● THE PROBLEM: Scan the entries below and report only how many lines contain "function".

--------------------

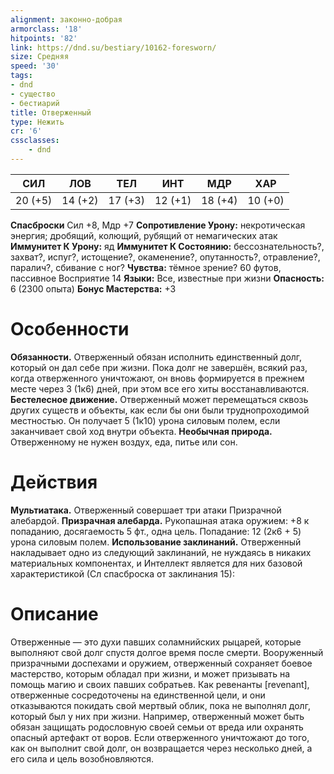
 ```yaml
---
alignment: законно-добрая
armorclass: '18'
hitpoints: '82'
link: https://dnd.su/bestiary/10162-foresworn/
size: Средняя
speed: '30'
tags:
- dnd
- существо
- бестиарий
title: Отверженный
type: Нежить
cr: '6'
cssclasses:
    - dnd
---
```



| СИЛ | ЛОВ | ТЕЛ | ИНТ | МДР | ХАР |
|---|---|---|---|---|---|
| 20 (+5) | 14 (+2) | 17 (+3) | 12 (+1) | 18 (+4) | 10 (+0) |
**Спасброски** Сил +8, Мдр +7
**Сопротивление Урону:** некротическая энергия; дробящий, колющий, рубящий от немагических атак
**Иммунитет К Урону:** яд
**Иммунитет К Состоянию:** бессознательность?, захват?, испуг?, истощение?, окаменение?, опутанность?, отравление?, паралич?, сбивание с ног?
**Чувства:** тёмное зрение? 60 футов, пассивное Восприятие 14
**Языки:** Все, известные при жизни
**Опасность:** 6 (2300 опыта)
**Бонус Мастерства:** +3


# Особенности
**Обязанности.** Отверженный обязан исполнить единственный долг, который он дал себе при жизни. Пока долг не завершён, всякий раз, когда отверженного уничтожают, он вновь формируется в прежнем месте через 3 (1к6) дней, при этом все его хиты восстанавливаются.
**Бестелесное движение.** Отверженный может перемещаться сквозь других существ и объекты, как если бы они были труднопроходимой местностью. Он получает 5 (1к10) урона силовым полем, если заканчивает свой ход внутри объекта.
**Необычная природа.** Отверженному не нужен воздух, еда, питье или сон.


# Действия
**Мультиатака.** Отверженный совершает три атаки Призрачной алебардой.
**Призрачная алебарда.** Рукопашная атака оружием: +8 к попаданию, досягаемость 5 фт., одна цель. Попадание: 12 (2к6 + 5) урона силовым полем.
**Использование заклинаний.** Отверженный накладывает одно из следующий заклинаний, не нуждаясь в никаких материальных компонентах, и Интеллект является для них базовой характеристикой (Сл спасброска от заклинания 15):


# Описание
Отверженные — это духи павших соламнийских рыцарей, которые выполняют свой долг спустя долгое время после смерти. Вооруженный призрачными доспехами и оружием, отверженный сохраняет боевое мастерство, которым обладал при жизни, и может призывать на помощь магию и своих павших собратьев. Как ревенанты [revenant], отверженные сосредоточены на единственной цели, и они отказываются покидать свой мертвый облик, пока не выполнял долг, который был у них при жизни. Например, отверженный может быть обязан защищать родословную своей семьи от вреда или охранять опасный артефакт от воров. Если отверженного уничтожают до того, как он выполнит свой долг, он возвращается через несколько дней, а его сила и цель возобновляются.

--------------------

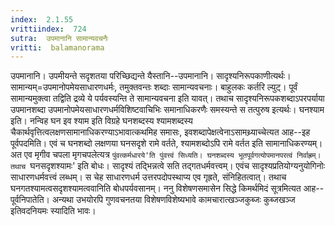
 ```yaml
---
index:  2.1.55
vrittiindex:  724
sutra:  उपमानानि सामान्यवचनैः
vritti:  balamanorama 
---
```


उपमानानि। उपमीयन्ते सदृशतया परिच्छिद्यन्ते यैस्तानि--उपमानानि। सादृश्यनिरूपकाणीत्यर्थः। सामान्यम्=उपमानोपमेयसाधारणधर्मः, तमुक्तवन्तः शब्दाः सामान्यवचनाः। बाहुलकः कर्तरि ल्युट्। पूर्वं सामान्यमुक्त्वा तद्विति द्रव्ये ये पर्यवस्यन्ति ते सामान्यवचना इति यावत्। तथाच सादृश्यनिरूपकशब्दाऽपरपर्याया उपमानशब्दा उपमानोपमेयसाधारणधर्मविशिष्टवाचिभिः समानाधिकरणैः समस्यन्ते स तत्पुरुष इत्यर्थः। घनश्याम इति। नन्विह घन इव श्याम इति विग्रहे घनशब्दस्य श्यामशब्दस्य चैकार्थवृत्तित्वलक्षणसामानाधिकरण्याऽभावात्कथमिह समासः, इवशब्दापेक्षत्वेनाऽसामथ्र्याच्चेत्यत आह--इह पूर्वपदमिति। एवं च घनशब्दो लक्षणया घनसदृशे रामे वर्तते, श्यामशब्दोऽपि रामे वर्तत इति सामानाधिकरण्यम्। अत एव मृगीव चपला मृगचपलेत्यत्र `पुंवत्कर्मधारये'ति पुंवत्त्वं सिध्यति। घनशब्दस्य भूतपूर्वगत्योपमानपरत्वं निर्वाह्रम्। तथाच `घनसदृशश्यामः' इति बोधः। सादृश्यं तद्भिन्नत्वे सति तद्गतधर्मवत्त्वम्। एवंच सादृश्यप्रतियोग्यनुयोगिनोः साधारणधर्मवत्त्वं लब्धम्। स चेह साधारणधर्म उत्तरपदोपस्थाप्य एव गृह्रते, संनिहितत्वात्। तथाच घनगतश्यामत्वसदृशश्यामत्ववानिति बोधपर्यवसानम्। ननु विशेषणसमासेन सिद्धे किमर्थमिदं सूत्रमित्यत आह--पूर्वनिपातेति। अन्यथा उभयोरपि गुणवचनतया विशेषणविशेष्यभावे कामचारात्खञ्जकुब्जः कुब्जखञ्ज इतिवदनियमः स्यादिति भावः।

--------------------

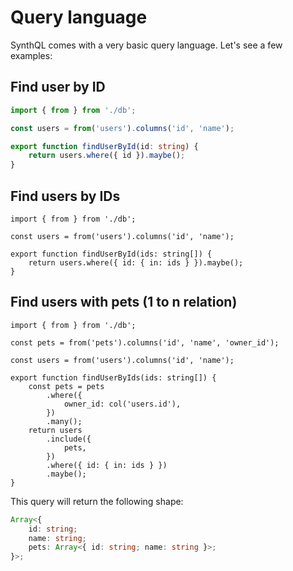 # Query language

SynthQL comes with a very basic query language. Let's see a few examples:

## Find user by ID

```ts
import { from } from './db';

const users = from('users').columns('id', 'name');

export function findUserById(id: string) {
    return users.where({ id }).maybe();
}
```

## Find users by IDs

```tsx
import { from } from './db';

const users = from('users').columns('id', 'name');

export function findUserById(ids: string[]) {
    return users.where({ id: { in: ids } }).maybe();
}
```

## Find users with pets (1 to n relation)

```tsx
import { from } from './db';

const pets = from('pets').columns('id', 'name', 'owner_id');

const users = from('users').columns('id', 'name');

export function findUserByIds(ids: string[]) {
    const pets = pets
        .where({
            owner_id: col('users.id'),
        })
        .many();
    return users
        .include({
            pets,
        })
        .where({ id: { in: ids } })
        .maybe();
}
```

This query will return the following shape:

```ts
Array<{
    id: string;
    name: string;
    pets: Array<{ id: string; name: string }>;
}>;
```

--------------------

● RESULT OF THIS EXERCISE: 3